Jess' lips curled up into a beautiful crooked smile. "When we get home," he breathed.
"When we get home," Rory repeated.
"For the record…"
"Hm?"
"You're the only person I care about dancing with –no one else. Rory, what you've done here, reporting on this campaign –you're amazing. I love you so much and I'm so proud of you," Jess whispered, holding her face gently. "I can't believe we got here, you're moving to Philadelphia. We get to be boring –and see each other all the time."
"If you hadn't pushed me and supported me, I might not have done it, so thank you."
"It was pretty selfless of me, wasn't it?" he mused. "You should probably thank me a lot. Like, all night."
Rory laughed. "As long as I'm not working alone."
"Never."
"You might get sick of me."
"What?"
"It might be downright weird, for things to be so easy for us."
"Maybe, but it'll be the best kind of weird."
"You might get sick of me –seeing me all the time."
"Again I say –never.

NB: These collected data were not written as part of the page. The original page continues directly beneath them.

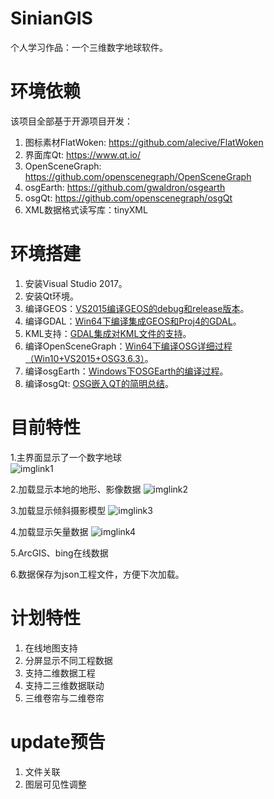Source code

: # SinianGIS
个人学习作品：一个三维数字地球软件。

# 环境依赖
该项目全部基于开源项目开发：

1. 图标素材FlatWoken: https://github.com/alecive/FlatWoken
2. 界面库Qt: https://www.qt.io/
3. OpenSceneGraph: https://github.com/openscenegraph/OpenSceneGraph
4. osgEarth: https://github.com/gwaldron/osgearth
5. osgQt: https://github.com/openscenegraph/osgQt
6. XML数据格式读写库：tinyXML

# 环境搭建
1. 安装Visual Studio 2017。
2. 安装Qt环境。
3. 编译GEOS：[VS2015编译GEOS的debug和release版本](https://blog.csdn.net/charlee44/article/details/86744035)。
4. 编译GDAL：[Win64下编译集成GEOS和Proj4的GDAL](https://blog.csdn.net/charlee44/article/details/86749175)。
5. KML支持：[GDAL集成对KML文件的支持](https://blog.csdn.net/charlee44/article/details/102731757)。
6. 编译OpenSceneGraph：[Win64下编译OSG详细过程（Win10+VS2015+OSG3.6.3）](https://blog.csdn.net/charlee44/article/details/86761461)。
7. 编译osgEarth：[Windows下OSGEarth的编译过程](https://blog.csdn.net/charlee44/article/details/94299746)。
8. 编译osgQt: [OSG嵌入QT的简明总结](https://blog.csdn.net/charlee44/article/details/92400068)。

# 目前特性
1.主界面显示了一个数字地球      
![imglink1]

2.加载显示本地的地形、影像数据
![imglink2]

3.加载显示倾斜摄影模型
![imglink3]

4.加载显示矢量数据
![imglink4]

5.ArcGIS、bing在线数据
   
6.数据保存为json工程文件，方便下次加载。

# 计划特性
1. 在线地图支持
2. 分屏显示不同工程数据
3. 支持二维数据工程
4. 支持二三维数据联动
5. 三维卷帘与二维卷帘

# update预告
1. 文件关联
2. 图层可见性调整

[imglink1]:https://raw.githubusercontent.com/fafa1899/SinianGIS/master/README/1.PNG
[imglink2]:https://raw.githubusercontent.com/fafa1899/SinianGIS/master/README/2.PNG
[imglink3]:https://raw.githubusercontent.com/fafa1899/SinianGIS/master/README/3.PNG
[imglink4]:https://raw.githubusercontent.com/fafa1899/SinianGIS/master/README/4.PNG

Do you feel okay Rory, about moving?" Jess asked gently.
"I feel better than okay, Jess. This is what's next for us. I'm ready; I've been ready for a while," Rory assured him.
Jess held Rory close and smirked against her skin, chuckling softly before capturing her lips in a deep kiss. He hadn't been intending to, but as their tongues tangled together and they breathed each other in, his hands fisted her hair greedily and started pulling hard. He tilted her head sharply enough to make her gasp as he moved his lips to suck on her neck.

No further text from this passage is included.